More than 180 bands will perform on six stages at the festival from Sept. 9-12, according to the event’s website. Acts include Anthrax, Rob Zombie, Five Finger Death Punch, Limp Bizkit, Megadeth, Bush, Lamb of God, Cypress Hill, Seether, Ludacris, T-Pain, Body County, Lil John and Rev Run (from Run-DMC).

The event appears to be filling up hotel rooms throughout the region on those dates. An online search found several establishments booked up on the dates of the festival.
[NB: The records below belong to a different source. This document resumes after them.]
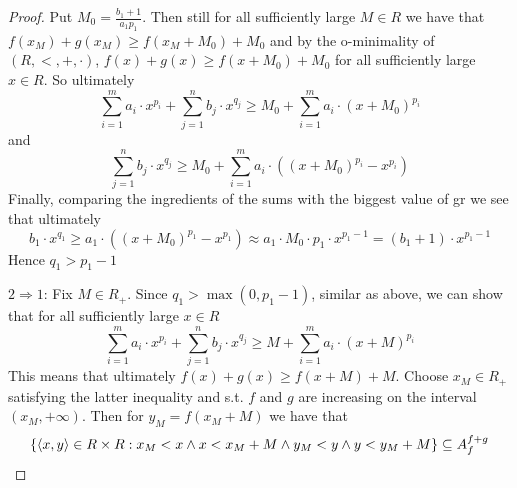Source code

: \documentclass[11pt]{article}
\begin{document}
\begin{proof}
Put \(M_0=\frac{b_1+1}{a_1p_1}\). Then still for all sufficiently large \(M\in R\) we have
that \(f(x_M)+g(x_M)\ge f(x_M+M_0)+M_0\) and by the o-minimality
of \((R,<,+,\cdot)\), \(f(x)+g(x)\ge f(x+M_0)+M_0\) for all sufficiently large \(x\in R\). So ultimately
\begin{equation*}
\sum_{i=1}^ma_i\cdot x^{p_i}+\sum_{j=1}^nb_j\cdot x^{q_j}\ge M_0+\sum_{i=1}^ma_i\cdot(x+M_0)^{p_i}
\end{equation*}
and
\begin{equation*}
\sum_{j=1}^nb_j\cdot x^{q_j}\ge M_0+\sum_{i=1}^ma_i\cdot((x+M_0)^{p_i}-x^{p_i})
\end{equation*}
Finally, comparing the ingredients of the sums with the biggest value of gr we see that
ultimately
\begin{equation*}
b_1\cdot x^{q_1}\ge a_1\cdot((x+M_0)^{p_1}-x^{p_1})\approx a_1\cdot M_0\cdot p_1\cdot x^{p_1-1}=(b_1+1)\cdot x^{p_1-1}
\end{equation*}
Hence \(q_1>p_1-1\)

\(2\Rightarrow 1\): Fix \(M\in R_+\). Since \(q_1>\max(0,p_1-1)\), similar as above, we can show that for all
sufficiently large \(x\in R\)
\begin{equation*}
\sum_{i=1}^ma_i\cdot x^{p_i}+\sum_{j=1}^nb_j\cdot x^{q_j}\ge M+\sum_{i=1}^ma_i\cdot(x+M)^{p_i}
\end{equation*}
This means that ultimately \(f(x)+g(x)\ge f(x+M)+M\). Choose \(x_M\in R_+\) satisfying the latter
inequality and s.t. \(f\) and \(g\) are increasing on the interval \((x_M,+\infty)\). Then
for \(y_M=f(x_M+M)\) we have that
\begin{equation*}
\{\langle x,y\rangle\in R\times R:x_M<x\wedge x<x_M+M\wedge y_M<y\wedge y<y_M+M\}\subseteq A^{f+g}_f
\end{equation*}
\end{proof}
\end{document}
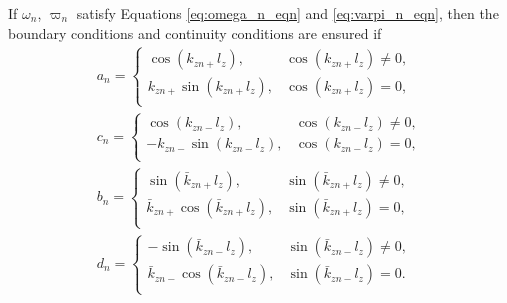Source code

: If $\omega_n$, $\varpi_n$ satisfy Equations \eqref{eq:omega_n_eqn} and \eqref{eq:varpi_n_eqn}, then the boundary conditions and continuity conditions are ensured if
\begin{gather}
a_n = \begin{cases}
\cos(k_{zn+} l_z), & \cos(k_{zn+} l_z) \ne 0, \\
k_{zn+}\sin(k_{zn+} l_z), & \cos(k_{zn+} l_z) = 0, \\
\end{cases} \\
c_n = \begin{cases}
\cos(k_{zn-} l_z), & \cos(k_{zn-} l_z) \ne 0, \\
-k_{zn-}\sin(k_{zn-} l_z), & \cos(k_{zn-} l_z) = 0, \\
\end{cases} \\
b_n = \begin{cases}
\sin(\bar{k}_{zn+} l_z), & \sin(\bar{k}_{zn+} l_z) \ne 0, \\
\bar{k}_{zn+}\cos(\bar{k}_{zn+} l_z), & \sin(\bar{k}_{zn+} l_z) = 0, \\
\end{cases} \\
d_n = \begin{cases}
-\sin(\bar{k}_{zn-} l_z), & \sin(\bar{k}_{zn-} l_z) \ne 0, \\
\bar{k}_{zn-}\cos(\bar{k}_{zn-} l_z), & \sin(\bar{k}_{zn-} l_z) = 0. \\
\end{cases}
\end{gather}

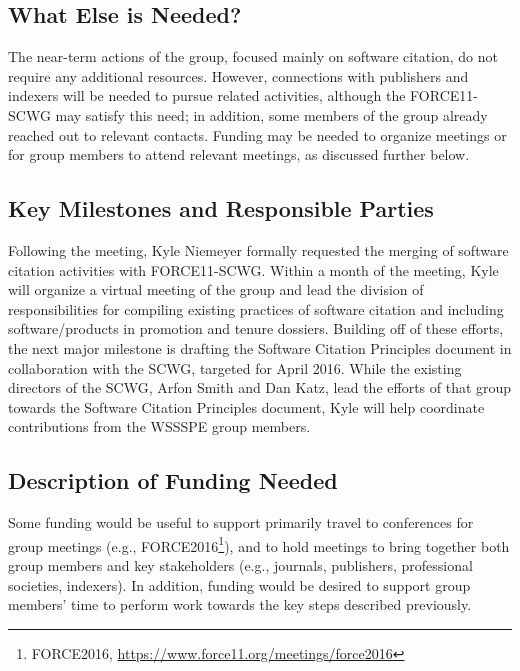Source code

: \subsection{What Else is Needed?}

The near-term actions of the group, focused mainly on software citation, do not require any additional resources.
However, connections with publishers and indexers will be needed to pursue related activities, although the FORCE11-SCWG may satisfy this need; in addition, some members of the group already reached out to relevant contacts.
Funding may be needed to organize meetings or for group members to attend relevant meetings, as discussed further below.

\subsection{Key Milestones and Responsible Parties}

Following the meeting, Kyle Niemeyer formally requested the merging of software citation activities with FORCE11-SCWG.
Within a month of the meeting, Kyle will organize a virtual meeting of the group and lead the division of responsibilities for compiling existing practices of software citation and including software\slash products in promotion and tenure dossiers.
Building off of these efforts, the next major milestone is drafting the Software Citation Principles document in collaboration with the SCWG, targeted for April 2016.
While the existing directors of the SCWG, Arfon Smith and Dan Katz, lead the efforts of that group towards the Software Citation Principles document, Kyle will help coordinate contributions from the WSSSPE group members.


\subsection{Description of Funding Needed}

Some funding would be useful to support primarily travel to conferences for group meetings (e.g., FORCE2016\footnote{FORCE2016, \url{https://www.force11.org/meetings/force2016}}), and to hold meetings to bring together both group members and key stakeholders (e.g., journals, publishers, professional societies, indexers).
In addition, funding would be desired to support group members' time to perform work towards the key steps described previously.
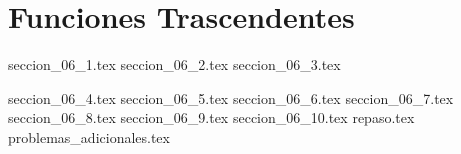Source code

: 
\chapter{Funciones Trascendentes}

{seccion_06_1.tex}
{seccion_06_2.tex}
{seccion_06_3.tex}

{seccion_06_4.tex}
{seccion_06_5.tex}
{seccion_06_6.tex}
{seccion_06_7.tex}
{seccion_06_8.tex}
{seccion_06_9.tex}
{seccion_06_10.tex}
{repaso.tex}
{problemas_adicionales.tex}

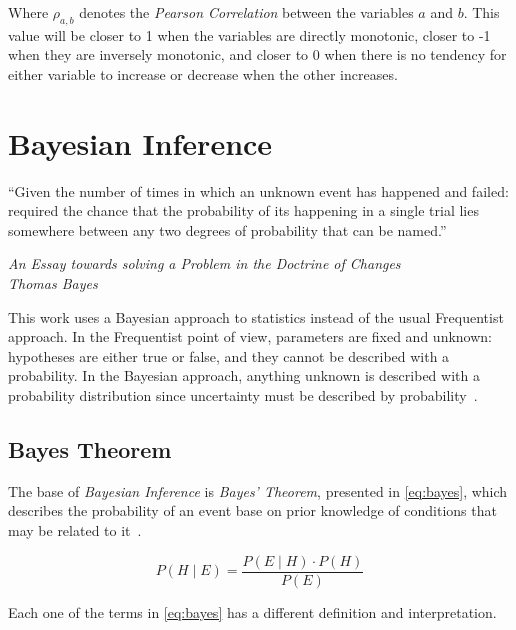 Where $\rho_{a,b}$ denotes the \emph{Pearson Correlation} between the variables $a$ and $b$. This value will be closer to 1 when the variables are directly monotonic, closer to -1 when they are inversely monotonic, and closer to 0 when there is no tendency for either variable to increase or decrease when the other increases.

\section{Bayesian Inference}

\epigraph{``Given the number of times in which an unknown event has happened and failed: required the chance that the probability of its happening in a single trial lies somewhere between any two degrees of probability that can be named.''}{\textit{An Essay towards solving a Problem in the Doctrine of Changes~\cite{bayes1763} \\ Thomas Bayes}}

This work uses a Bayesian approach to statistics instead of the usual Frequentist approach. In the Frequentist point of view, parameters are fixed and unknown: hypotheses are either true or false, and they cannot be described with a probability. In the Bayesian approach, anything unknown is described with a probability distribution since uncertainty must be described by probability~\cite{mackay}.

\subsection{Bayes Theorem}

The base of \emph{Bayesian Inference} is \emph{Bayes' Theorem}, presented in \cref{eq:bayes}, which describes the probability of an event base on prior knowledge of conditions that may be related to it~\cite{gelman2003}.

\begin{equation}
\label{eq:bayes}
	P \left( H \mid E \right) = \frac{P \left( E \mid H \right) \cdot P \left( H \right)}{P \left( E \right)}
\end{equation}

Each one of the terms in \cref{eq:bayes} has a different definition and interpretation.

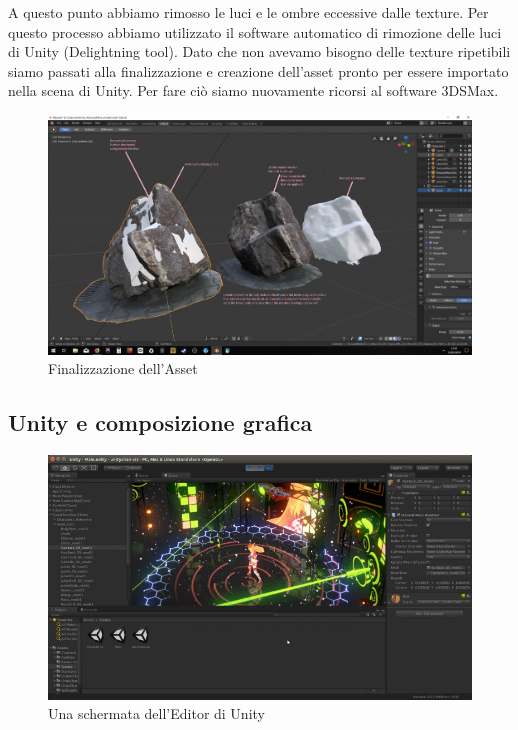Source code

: \documentclass[12pt]{report}
\begin{document}
A questo punto abbiamo rimosso le luci e le ombre eccessive dalle texture. Per questo processo abbiamo utilizzato il software automatico di rimozione delle luci di Unity (Delightning tool). Dato che non avevamo bisogno delle texture ripetibili siamo passati alla finalizzazione e creazione dell'asset pronto per essere importato nella scena di Unity. Per fare ci\`o siamo nuovamente ricorsi al software 3DSMax.

\begin{figure}[H]
    \centering
    \includegraphics[width = \linewidth]{img/3dsmax_1.png}
    \caption{Finalizzazione dell'Asset}
\end{figure}

\newpage
\subsection{Unity e composizione grafica}
\begin{figure}[H]
    \centering
    \includegraphics[width = \linewidth]{img/unity-3d-linux.jpg}
    \caption{Una schermata dell'Editor di Unity}
\end{figure}
\end{document}
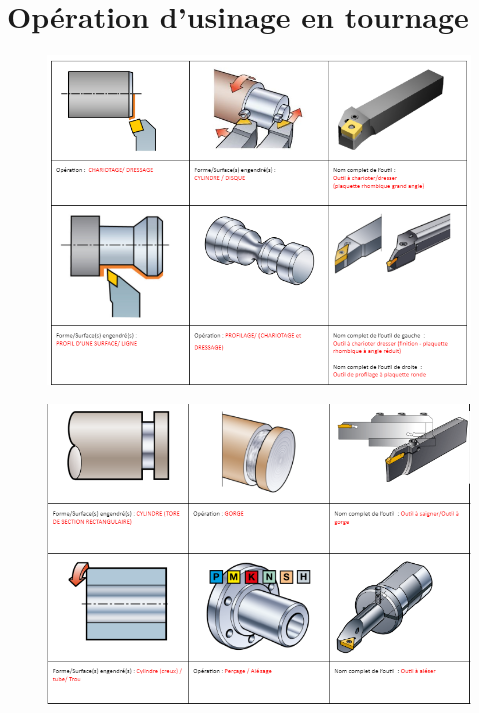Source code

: \documentclass[
	11pt, %
	fleqn, %
	a4paper, %
]{LegrandOrangeBook}
\begin{document}
\section{Opération d'usinage en tournage}
\begin{figure}[H] %
	\centering %

	\includegraphics[width=1\textwidth]{Images/CORR21.png} %

	\label{fig:placeholder} %

\end{figure}


\begin{figure}[H] %
	\centering %

	\includegraphics[width=1\textwidth]{Images/CORR22.png} %

	\label{fig:placeholder} %
\end{figure}
\end{document}
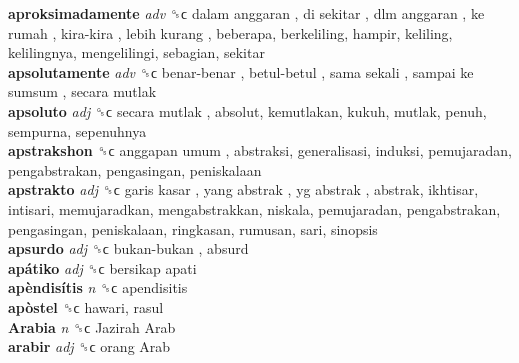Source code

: \textbf{aproksimadamente} \emph{adv}  ␝ϲ   dalam anggaran ,  di sekitar ,  dlm anggaran ,  ke rumah ,  kira-kira ,  lebih kurang , beberapa, berkeliling, hampir, keliling, kelilingnya, mengelilingi, sebagian, sekitar  \\
\textbf{apsolutamente} \emph{adv}  ␝ϲ   benar-benar ,  betul-betul ,  sama sekali ,  sampai ke sumsum ,  secara mutlak   \\
\textbf{apsoluto} \emph{adj}  ␝ϲ   secara mutlak , absolut, kemutlakan, kukuh, mutlak, penuh, sempurna, sepenuhnya  \\
\textbf{apstrakshon} ␝ϲ   anggapan umum , abstraksi, generalisasi, induksi, pemujaradan, pengabstrakan, pengasingan, peniskalaan  \\
\textbf{apstrakto} \emph{adj}  ␝ϲ   garis kasar ,  yang abstrak ,  yg abstrak , abstrak, ikhtisar, intisari, memujaradkan, mengabstrakkan, niskala, pemujaradan, pengabstrakan, pengasingan, peniskalaan, ringkasan, rumusan, sari, sinopsis  \\
\textbf{apsurdo} \emph{adj}  ␝ϲ   bukan-bukan , absurd  \\
\textbf{apátiko} \emph{adj}  ␝ϲ   bersikap apati   \\
\textbf{apèndisítis} \emph{n}  ␝ϲ  apendisitis  \\
\textbf{apòstel} ␝ϲ  hawari, rasul  \\
\textbf{Arabia} \emph{n}  ␝ϲ   Jazirah Arab   \\
\textbf{arabir} \emph{adj}  ␝ϲ   orang Arab   \\
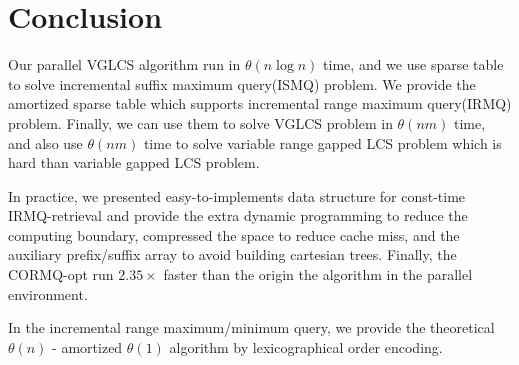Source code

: \section{Conclusion}
\label{sec:Conclusion}

Our parallel VGLCS algorithm run in $\theta(n \log n)$ time, and we
use sparse table to solve incremental suffix maximum query(ISMQ)
problem.  We provide the amortized sparse table which supports
incremental range maximum query(IRMQ) problem.  Finally, we can use
them to solve VGLCS problem in $\theta(nm)$ time, and also use
$\theta(nm)$ time to solve variable range gapped LCS problem which is
hard than variable gapped LCS problem.

In practice, we presented easy-to-implements data structure for
const-time IRMQ-retrieval and provide the extra dynamic programming to
reduce the computing boundary, compressed the space to reduce cache
miss, and the auxiliary prefix/suffix array to avoid building
cartesian trees. Finally, the CORMQ-opt run $2.35 \times$ faster than
the origin the algorithm in the parallel environment.

In the incremental range maximum/minimum query, we provide the
theoretical $\theta(n)$ - amortized $\theta(1)$ algorithm by
lexicographical order encoding.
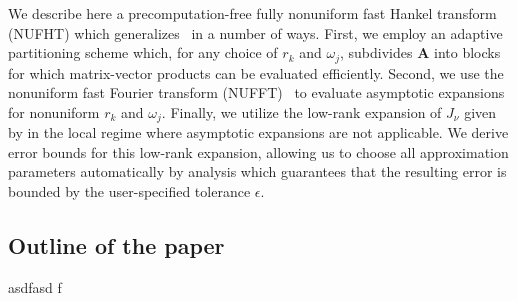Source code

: We describe here a precomputation-free fully nonuniform fast Hankel transform
(NUFHT) which generalizes~\cite{townsend2015fast} in a number of ways. First, we
employ an adaptive partitioning scheme which, for any choice of $r_k$ and
$\omega_j$, subdivides $\bm{A}$ into blocks for which matrix-vector products can
be evaluated efficiently. Second, we use the nonuniform fast Fourier transform
(NUFFT)~\cite{dutt1993fast, greengard2004accelerating} to evaluate asymptotic
expansions for nonuniform $r_k$ and $\omega_j$. Finally, we utilize the low-rank
expansion of $J_\nu$ given by \cite{wimp1962polynomial} in the local regime
where asymptotic expansions are not applicable. We derive error bounds for this
low-rank expansion, allowing us to choose all approximation parameters
automatically by analysis which guarantees that the resulting error is bounded
by the user-specified tolerance $\epsilon$.



\subsection*{Outline of the paper}

asdfasd
f

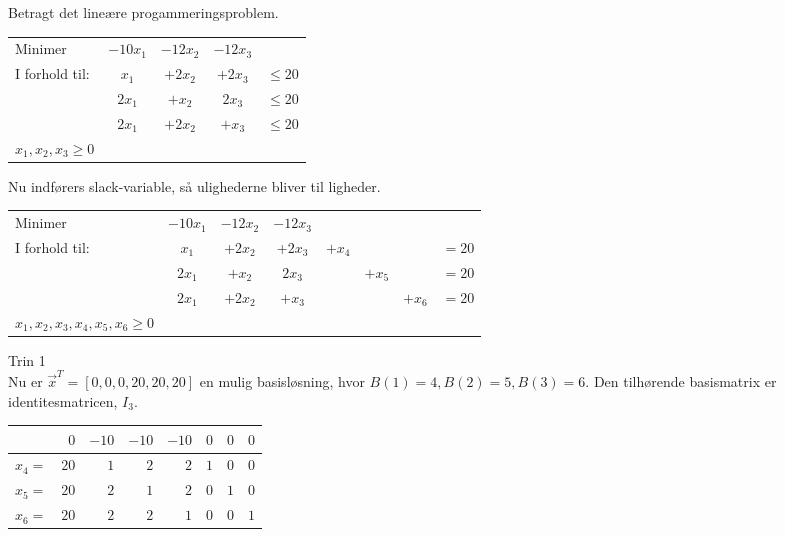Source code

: \begin{eks}
Betragt det lineære progammeringsproblem. 
\begin{center}
\begin{tabular}{ l c c  c  r }
Minimer &$-10x_1$&$-12x_2$ & $-12x_3$&\\
I forhold til: &$x_1$&+$2x_2 $&+$2x_3$ & $\leq 20$\\
&$2x_1$& $+x_2$& $2x_3$ & $\leq 20$\\
&$2x_1$&$+2x_2$&$+x_3$&$\leq 20$\\
$x_1,x_2,x_3\geq 0$
\end{tabular}
\end{center}

Nu indførers slack-variable, så ulighederne bliver til ligheder. 
\begin{center}
\begin{tabular}{ l c c  c c c c r }
Minimer &$-10x_1$&$-12x_2$ & $-12x_3$&&&\\
I forhold til: &$x_1$&+$2x_2 $&+$2x_3$ &$+x_4$&& &$=20$\\
&$2x_1$& $+x_2$& $2x_3$ & & $+x_5$ &&$=20$\\
&$2x_1$&$+2x_2$&$+x_3$&&&$+x_6$&$=20$\\
$x_1,x_2,x_3,x_4,x_5,x_6\geq 0$
\end{tabular}
\end{center}

Trin 1\\
Nu er $\vec{x}^T=[0,0,0,20,20,20]$ en mulig basisløsning, hvor $B(1)=4,B(2)=5,B(3)=6$. Den tilhørende basismatrix er identitesmatricen, $I_3$. 
\begin{center}
\begin{tabular}{r| r|r r r r r r|}
  \hline	
  &$0$&$-10$ &$-10$&$-10$&$0$&$0$&$0$\\ \hline	
  $x_4=$&$20$&$1$&$2$&$2$&$1$&$0$&$0$\\	
  $x_5=$&$20$&$2$&$1$&$2$&$0$&$1$&$0$\\
  $x_6=$&$20$&$2$&$2$&$1$&$0$&$0$&$1$\\
   \hline
\end{tabular}
\end{center}


\end{eks}
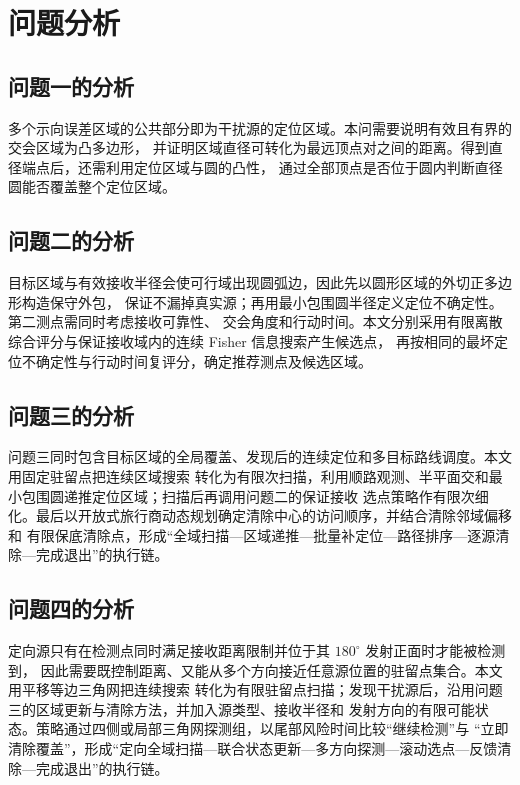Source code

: \section{问题分析}

\subsection{问题一的分析}

多个示向误差区域的公共部分即为干扰源的定位区域。本问需要说明有效且有界的交会区域为凸多边形，
并证明区域直径可转化为最远顶点对之间的距离。得到直径端点后，还需利用定位区域与圆的凸性，
通过全部顶点是否位于圆内判断直径圆能否覆盖整个定位区域。

\subsection{问题二的分析}

目标区域与有效接收半径会使可行域出现圆弧边，因此先以圆形区域的外切正多边形构造保守外包，
保证不漏掉真实源；再用最小包围圆半径定义定位不确定性。第二测点需同时考虑接收可靠性、
交会角度和行动时间。本文分别采用有限离散综合评分与保证接收域内的连续 Fisher 信息搜索产生候选点，
再按相同的最坏定位不确定性与行动时间复评分，确定推荐测点及候选区域。

\subsection{问题三的分析}

问题三同时包含目标区域的全局覆盖、发现后的连续定位和多目标路线调度。本文用固定驻留点把连续区域搜索
转化为有限次扫描，利用顺路观测、半平面交和最小包围圆递推定位区域；扫描后再调用问题二的保证接收
选点策略作有限次细化。最后以开放式旅行商动态规划确定清除中心的访问顺序，并结合清除邻域偏移和
有限保底清除点，形成“全域扫描---区域递推---批量补定位---路径排序---逐源清除---完成退出”的执行链。

\subsection{问题四的分析}

定向源只有在检测点同时满足接收距离限制并位于其 $180^\circ$ 发射正面时才能被检测到，
因此需要既控制距离、又能从多个方向接近任意源位置的驻留点集合。本文用平移等边三角网把连续搜索
转化为有限驻留点扫描；发现干扰源后，沿用问题三的区域更新与清除方法，并加入源类型、接收半径和
发射方向的有限可能状态。策略通过四侧或局部三角网探测组，以尾部风险时间比较“继续检测”与
“立即清除覆盖”，形成“定向全域扫描---联合状态更新---多方向探测---滚动选点---反馈清除---完成退出”的执行链。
Rooms were unavailable for Sept. 9-12 at Holiday Inn Express both in Danville and Reidsville, N.C.; Comfort Inn & Suites near Danville Mall; Hampton Inn in Danville and Gretna; Quality Inn in Danville; Super 8 by Wyndham in Danville; Best Western Windsor Inn & Suites in Danville; and Days Inn by Wyndham in Altavista in Campbell County.

The Pittsylvania County Board of Supervisors unanimously approved a permit for the festival during its meeting Tuesday night in Chatham, providing the last piece of the musical puzzle to make the festival a reality.

Promoters with Purpose Driven Events, which owns the amphitheater, anticipates about 35,000 people will attend the festival per day, “but that doesn’t mean 140,000-160,000 people will be attending,” Ayers pointed out.

“About 20,000 of the attendees will be camping there,” he said. “Those who camp will check in on Wednesday and check out on Monday — and are required to stay for the whole event. Many others will stay in the area and attend all four days.”

Ayers added that he believed close to 50,000 will attend in total over the four days.

Formerly known as White Oak Mountain Amphitheater, Purpose Driven Events purchased the venue in March. Repeated attempts to reach representatives with Purpose Driven Events via telephone and email were unsuccessful Wednesday.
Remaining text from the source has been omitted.